The story of a 10 million euros art collection
Abandoned in an orphanage in Bucharest, adopted by a rich Italian family, having Silvio Berlusconi as his godfather, he is a 34-year-old entrepreneur who is proud to declare himself Romanian. He picks young artists “with very special styles and skills,” hoping to discover the next Picasso or next Modigliani. All the while, he wants to prove that every work of art is an invitation to mankind: “Through Creation, you see the Creator.”
Three decades since the fall of Communism in Romania, gruesome images of yore still haunt the country: thosands of abandoned children, caged in rusty beds, starving, crying and ceaselessly rocking their frail bodies. He could have been one of these orphans, but God – Whom he invokes every two-three phrases – had a different plan for him.

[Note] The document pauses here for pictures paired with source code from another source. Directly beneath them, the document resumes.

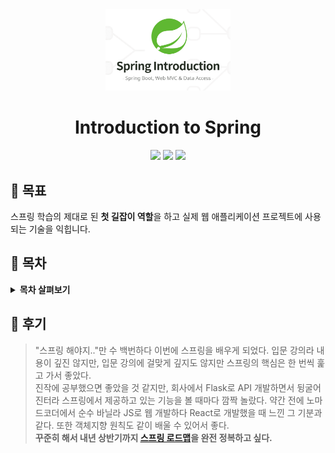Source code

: <div align="center">
  <a href="https://github.com/coodingpenguin/introduction-to-spring">
    <img src="logo.png" alt="Logo" width="200">
  </a>
  <h1>Introduction to Spring</h1>
  <div>
    <img src="https://img.shields.io/badge/강사-김영한-e76f51?style=for-the-badge"/>
    <a href="https://inf.run/hivx6"><img src="https://img.shields.io/badge/플랫폼-인프런-faa307?style=for-the-badge"/></a>
    <img src="https://img.shields.io/badge/기간-2023.10.16%20~%202023.12.10-52b788?style=for-the-badge"/>
  </div>
</div>

## 🚩 목표

스프링 학습의 제대로 된 **첫 길잡이 역할**을 하고 실제 웹 애플리케이션 프로젝트에 사용되는 기술을 익힙니다.

## 📝 목차

<details>

<summary><strong>목차 살펴보기</strong></summary>

### 섹션 0. 강의 소개

- [x] 강의 소개
- [x] 강의 자료

### 섹션 1. 프로젝트 환경설정

- [x] 프로젝트 생성
- [x] 라이브러리 살펴보기
- [x] View 환경설정
- [x] 빌드하고 실행하기

### 섹션 2. 스프링 웹 개발 기초

- [x] 정적 컨텐츠
- [x] MVC와 템플릿 엔진
- [x] API

### 섹션 3. 회원 관리 예제 - 백엔드 개발

- [x] 비즈니스 요구사항 정리
- [x] 회원 도메인과 리포지토리 만들기
- [x] 회원 리포지토리 테스트 케이스 작성
- [x] 회원 서비스 개발
- [x] 회원 서비스 테스트

### 섹션 4. 스프링 빈과 의존관계

- [x] 컴포넌트 스캔과 자동 의존관계 설정
- [x] 자바 코드로 직접 스프링 빈 등록하기

### 섹션 5. 회원 관리 예제 - 웹 MVC 개발

- [x] 회원 웹 기능 - 홈 화면 추가
- [x] 회원 웹 기능 - 등록
- [x] 회원 웹 기능 - 조회

### 섹션 6. 스프링 DB 접근 기술

- [x] H2 데이터베이스 설치
- [x] 순수 JDBC
- [x] 스프링 통합 테스트
- [x] 스프링 JdbcTemplate
- [x] JPA
- [x] 스프링 데이터 JPA

### 섹션 7. AOP

- [x] AOP가 필요한 상황
- [x] AOP 적용

### 섹션 8. 다음으로

- [x] 다음으로

</details>

## 💬 후기

> "스프링 해야지.."만 수 백번하다 이번에 스프링을 배우게 되었다. 입문 강의라 내용이 깊진 않지만, 입문 강의에 걸맞게 깊지도 않지만 스프링의 핵심은 한 번씩 훑고 가서 좋았다.  
> 진작에 공부했으면 좋았을 것 같지만, 회사에서 Flask로 API 개발하면서 뒹굴어진터라 스프링에서 제공하고 있는 기능을 볼 때마다 깜짝 놀랐다. 약간 전에 노마드코더에서 순수 바닐라 JS로 웹 개발하다 React로 개발했을 때 느낀 그 기분과 같다. 또한 객체지향 원칙도 같이 배울 수 있어서 좋다.  
> **꾸준히 해서 내년 상반기까지 [스프링 로드맵](https://www.inflearn.com/roadmaps/373)을 완전 정복하고 싶다.**
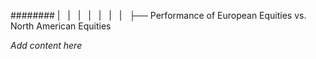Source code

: ######## |   |   |   |   |   |   |   ├── Performance of European Equities vs. North American Equities

*Add content here*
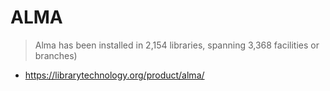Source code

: # ALMA

> Alma has been installed in 2,154 libraries, spanning 3,368 facilities or branches)

* https://librarytechnology.org/product/alma/
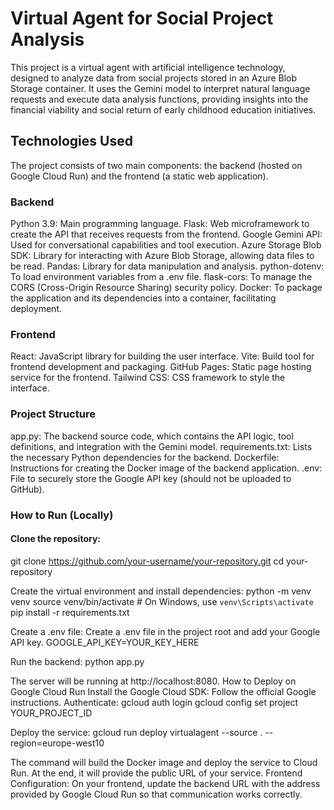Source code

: # Virtual Agent for Social Project Analysis

This project is a virtual agent with artificial intelligence technology, designed to analyze data from social projects stored in an Azure Blob Storage container. It uses the Gemini model to interpret natural language requests and execute data analysis functions, providing insights into the financial viability and social return of early childhood education initiatives.

## Technologies Used

The project consists of two main components: the backend (hosted on Google Cloud Run) and the frontend (a static web application).

### Backend

Python 3.9: Main programming language.
Flask: Web microframework to create the API that receives requests from the frontend.
Google Gemini API: Used for conversational capabilities and tool execution.
Azure Storage Blob SDK: Library for interacting with Azure Blob Storage, allowing data files to be read.
Pandas: Library for data manipulation and analysis.
python-dotenv: To load environment variables from a .env file.
flask-cors: To manage the CORS (Cross-Origin Resource Sharing) security policy.
Docker: To package the application and its dependencies into a container, facilitating deployment.

### Frontend

React: JavaScript library for building the user interface.
Vite: Build tool for frontend development and packaging.
GitHub Pages: Static page hosting service for the frontend.
Tailwind CSS: CSS framework to style the interface.

### Project Structure

app.py: The backend source code, which contains the API logic, tool definitions, and integration with the Gemini model.
requirements.txt: Lists the necessary Python dependencies for the backend.
Dockerfile: Instructions for creating the Docker image of the backend application.
.env: File to securely store the Google API key (should not be uploaded to GitHub).

### How to Run (Locally)

#### Clone the repository:
git clone https://github.com/your-username/your-repository.git
cd your-repository


Create the virtual environment and install dependencies:
python -m venv venv
source venv/bin/activate  # On Windows, use `venv\Scripts\activate`
pip install -r requirements.txt


Create a .env file:
Create a .env file in the project root and add your Google API key.
GOOGLE_API_KEY=YOUR_KEY_HERE


Run the backend:
python app.py


The server will be running at http://localhost:8080.
How to Deploy on Google Cloud Run
Install the Google Cloud SDK: Follow the official Google instructions.
Authenticate:
gcloud auth login
gcloud config set project YOUR_PROJECT_ID


Deploy the service:
gcloud run deploy virtualagent --source . --region=europe-west10


The command will build the Docker image and deploy the service to Cloud Run. At the end, it will provide the public URL of your service.
Frontend Configuration:
On your frontend, update the backend URL with the address provided by Google Cloud Run so that communication works correctly.
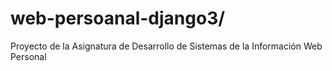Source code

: # web-persoanal-django3/
Proyecto de la Asignatura de Desarrollo de Sistemas de la Información Web Personal
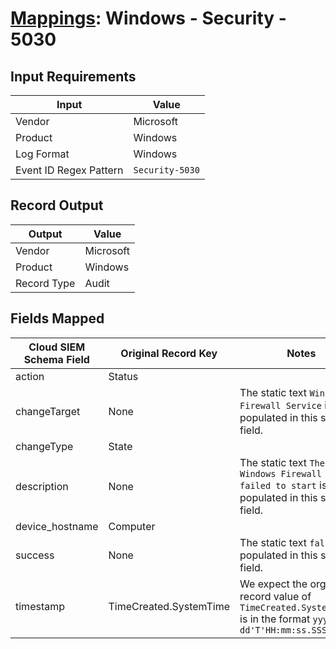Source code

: # [Mappings](README.md): Windows - Security - 5030

## Input Requirements

|Input|Value|
|-----|-----|
|Vendor|Microsoft|
|Product|Windows|
|Log Format|Windows|
|Event ID Regex Pattern|`Security-5030`|

## Record Output

|Output|Value|
|------|-----|
|Vendor|Microsoft|
|Product|Windows|
|Record Type|Audit|

## Fields Mapped

|Cloud SIEM Schema Field|Original Record Key|Notes|
|-----------------------|-------------------|-----|
|action|Status||
|changeTarget|None|The static text `Windows Firewall Service` is populated in this schema field.|
|changeType|State||
|description|None|The static text `The Windows Firewall Service failed to start` is populated in this schema field.|
|device_hostname|Computer||
|success|None|The static text `false` is populated in this schema field.|
|timestamp|TimeCreated.SystemTime|We expect the orginal record value of `TimeCreated.SystemTime` is in the format `yyyy-MM-dd'T'HH:mm:ss.SSSSSSSSSZ`|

Little Nicolae (named so in honour of “the most beloved son of the people,” Nicolae Ceaușescu) would eventually grow in Sicily and Southern France, in a wealthy family whose history dates back to the Renaissance. The illustrious ancestors of his adoptive parents were helping Michelangelo paint the Sixtine Chapel and gave seven Popes to the Vatican.
Today, Nicolae wants to be a link between their heritage and the native country that he can’t help loving. He does this through a company founded in 2004 that buys contemporary artists, encourages them while they are unknown, then sells their works for much higher prices. In a decade the value of his collection rose from a few tens of thousand of euros invested initially to ten million euros according to an evaluation made by Sotheby’s in 2014.
“I am an orphan and I will remain one. I know that, as an orphan, I am nothing, therefore I can become anything,” says the young man who is a prosperous art merchant, amateur painter, author of two books and even… theologian, as he is currently enrolled in a Catholic seminary. In The Art of Living‘s Summer Issue 2015, he will talk about his bewildering life history, his art creeds and future plans – including the one to open a museum in Bucharest.
Before that, he’d like art lovers to pay attention to some artists whom he is certain they will be worldwide famous someday: paintresses Séverine Deslions, Ruthy Février, Christane Foglia and writer Myriam Le Corre (France); sculptor Răzvan Mihăescu and photographer Albert Takacs (Romania); and Belgian painter Melvyn Barros.